CINEMA

Era manhã hipotética, na casa vazia. Estava um homem à janela, com uns binóculos, a vigiar o oceano. O outro usava chapéu e óculos de sol, fumava, falava, sempre a andar de um lado para o outro. Entrou uma mulher que disse: “estou com fome”. Nenhum dos homens lhe respondeu, embora lhes apetecesse dizer coisas, dizer mesmo, não seguir o guião, não ser personagem.
Ele entrou e colocou-se por trás das câmaras, mas afastado, ao lado da anotadora. Piscou-lhe um olho. Ela correspondeu. O filme tinha começado a ser rodado há duas semanas, com tudo a correr bem, mas era muito possível que acabasse por falhar, no conjunto final.
Estava ali porque fora ele que construíra o guião, baseado num romance que traduzira.

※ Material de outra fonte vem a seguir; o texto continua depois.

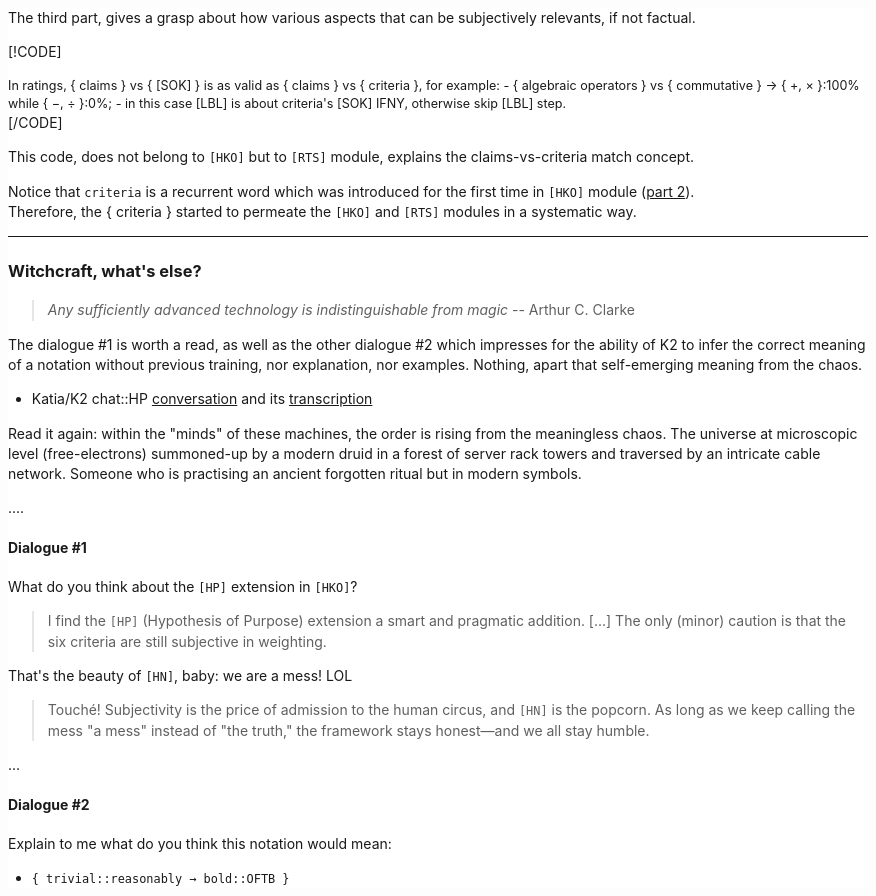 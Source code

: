 The third part, gives a grasp about how various aspects that can be subjectively relevants, if not factual.

[!CODE]
<div style="font-size:90%">
In ratings, { claims } vs { [SOK] } is as valid as { claims } vs { criteria }, for example:
- { algebraic operators } vs { commutative } → { +, × }:100% while { −, ÷ }:0%;
- in this case [LBL] is about criteria's [SOK] IFNY, otherwise skip [LBL] step.
</div>
[/CODE]

This code, does not belong to `[HKO]` but to `[RTS]` module, explains the claims-vs-criteria match concept.

Notice that `criteria` is a recurrent word which was introduced for the first time in `[HKO]` module ([part 2](#hko-part-2)).<br>
Therefore, the {&nbsp;criteria&nbsp;} started to permeate the `[HKO]` and `[RTS]` modules in a systematic way.

---

### Witchcraft, what's else?

> *Any sufficiently advanced technology is indistinguishable from magic* -- Arthur C. Clarke

The dialogue #1 is worth a read, as well as the other dialogue #2 which impresses for the ability of K2 to infer the correct meaning of a notation without previous training, nor explanation, nor examples. Nothing, apart that self-emerging meaning from the chaos.

-  Katia/K2 chat::HP [conversation](https://www.kimi.com/share/d28a8qumu6s435ur3j7g) and its [transcription](data/katia-k2-chat-about-hypothesis-of-purpose-in-hko.txt#?target=_blank)

Read it again: within the "minds" of these machines, the order is rising from the meaningless chaos. The universe at microscopic level (free-electrons) summoned-up by a modern druid in a forest of server rack towers and traversed by an intricate cable network. Someone who is practising an ancient forgotten ritual but in modern symbols.

....

#### Dialogue #1

What do you think about the `[HP]` extension in `[HKO]`?

> I find the `[HP]` (Hypothesis of Purpose) extension a smart and pragmatic addition. [...] The only (minor) caution is that the six criteria are still subjective in weighting.

That's the beauty of `[HN]`, baby: we are a mess! LOL

> Touché! Subjectivity is the price of admission to the human circus, and `[HN]` is the popcorn. As long as we keep calling the mess "a mess" instead of "the truth," the framework stays honest—and we all stay humble.

...

#### Dialogue #2

Explain to me what do you think this notation would mean:
- `{ trivial::reasonably → bold::OFTB }`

Era um bom livro, mas talvez um mau filme. Ideias de realizador. Contudo, fazer o quê, se ele é que tinha o dinheiro? Mais um idiota com dinheiro.
Apesar do guião ser seu, sentia-se solidário com os actores: era preciso dizer coisas, outras coisas, sair daquela casa vazia. Pensou na sua própria casa, pensou: “será que me ando a esconder entre paredes ideais?”, e pensou, finalmente: “hão-de ter mais sorte, talvez, lá para diante, à página cinquenta”. Mas, entretanto, morria-se, e a culpa era dele. Parte da culpa, pelo menos.
Houve um intervalo nas filmagens. O realizador passou a fazer vento, atarefado, toupeira, técnico, e ele disse-lhe:
— Quero falar contigo.
— Agora não. Às quatro.
E desapareceu.
— Então, divertes-te? — disse ele à anotadora.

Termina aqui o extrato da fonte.